Everyone was the same, so it was inevitable that we all grew up living in this fictitious bubble of small town safety and normality.

It wasn't until university that I met people who were of different religions, nationalities and sexual orientations. And that's the most important thing I learned in college: culture. That it's diverse and that's its beauty.

I won't take walking through the student center and passing a new group of students standing up for something they believe in for granted. They subtly educated us on the world outside our classroom walls.

To these students who were constantly standing up for their beliefs and what they were passionate about, thank you. I'm sure every school has its own version of this social justice demonstration, and I feel as though these students are the school's beating heart.

Thank you for not letting us, the college student body, turn a blind eye and ignore what's happening in the world simply because we've been privileged enough to be engulfed by our own stresses of midterms and internship recruitment.

University provided me with diversity. I was raised Catholic and attended a Catholic school my whole life. Unfortunately, I couldn't tell you a single thing about Judaism until I met a Jewish girl living in my residence in my first year.

I can't even put into words what I have learned about other religions just from interacting with my friends and classmates; to me, that knowledge is greater than any accounting exam I took.

I have an appreciation for their religions and understand their "normal" is different from mine. And as someone who prides herself on being culturally intelligent, I would hate to offend someone because of my cultural ignorance. Thanks to university, that ignorance has dissolved.

I understand that these lessons on culture are very dependent on the individual.

There are definitely students who have carried their high school norms into university, staying with the same friend group and not reaching out and meeting new people. Some post-secondary institutions are also just not as diverse; maybe your school was specific to a certain religion, or maybe the demographic that was attracted by that school's recruitment efforts was narrow in scope.

Regardless of the situation, I believe that in today's society, cultural intelligence is the new normal. It's becoming the expectation.

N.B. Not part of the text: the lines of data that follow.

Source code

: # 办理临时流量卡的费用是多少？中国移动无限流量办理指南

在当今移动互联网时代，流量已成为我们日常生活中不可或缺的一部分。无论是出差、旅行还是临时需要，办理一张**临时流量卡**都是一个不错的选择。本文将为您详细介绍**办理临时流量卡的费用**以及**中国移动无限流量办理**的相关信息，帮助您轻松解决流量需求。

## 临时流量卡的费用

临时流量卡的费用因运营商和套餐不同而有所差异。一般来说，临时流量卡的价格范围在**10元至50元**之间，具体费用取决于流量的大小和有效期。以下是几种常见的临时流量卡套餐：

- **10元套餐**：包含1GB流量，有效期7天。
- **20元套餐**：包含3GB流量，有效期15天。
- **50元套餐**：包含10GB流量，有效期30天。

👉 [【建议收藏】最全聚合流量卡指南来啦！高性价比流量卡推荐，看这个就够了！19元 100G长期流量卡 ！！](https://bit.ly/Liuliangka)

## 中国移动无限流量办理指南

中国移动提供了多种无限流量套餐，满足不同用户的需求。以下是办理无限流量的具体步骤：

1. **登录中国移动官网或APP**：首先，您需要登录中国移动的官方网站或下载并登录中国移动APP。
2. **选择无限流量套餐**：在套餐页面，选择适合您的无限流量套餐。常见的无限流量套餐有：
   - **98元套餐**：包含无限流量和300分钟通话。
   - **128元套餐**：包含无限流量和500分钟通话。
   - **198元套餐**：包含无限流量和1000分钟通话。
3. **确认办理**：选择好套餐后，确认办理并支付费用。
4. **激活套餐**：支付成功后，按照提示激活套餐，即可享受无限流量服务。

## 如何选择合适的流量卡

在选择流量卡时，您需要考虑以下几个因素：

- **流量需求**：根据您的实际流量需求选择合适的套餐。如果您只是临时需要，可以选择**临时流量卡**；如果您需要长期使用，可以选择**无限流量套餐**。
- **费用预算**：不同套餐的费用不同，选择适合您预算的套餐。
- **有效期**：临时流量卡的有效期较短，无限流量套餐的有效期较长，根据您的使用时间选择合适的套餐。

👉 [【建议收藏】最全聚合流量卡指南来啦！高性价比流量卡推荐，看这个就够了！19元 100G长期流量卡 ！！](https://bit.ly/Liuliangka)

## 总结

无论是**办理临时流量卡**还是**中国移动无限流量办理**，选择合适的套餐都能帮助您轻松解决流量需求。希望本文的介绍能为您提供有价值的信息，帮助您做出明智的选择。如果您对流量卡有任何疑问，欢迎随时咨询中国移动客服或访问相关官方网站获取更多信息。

Technology has eliminated the "but I didn't know" excuse. Learning about what's going on in the world, politically and/or socially, is easier than it has ever been before. So if cultural intelligence is something your college degree wasn't able to, or hasn't provided to you, I'm sorry from the bottom of my heart.

Those diverse relationships were some of the more powerful ones I made in university. But to be even more frank: Not graduating with the sense of diversity is basically like graduating one credit shorter than the rest of the world.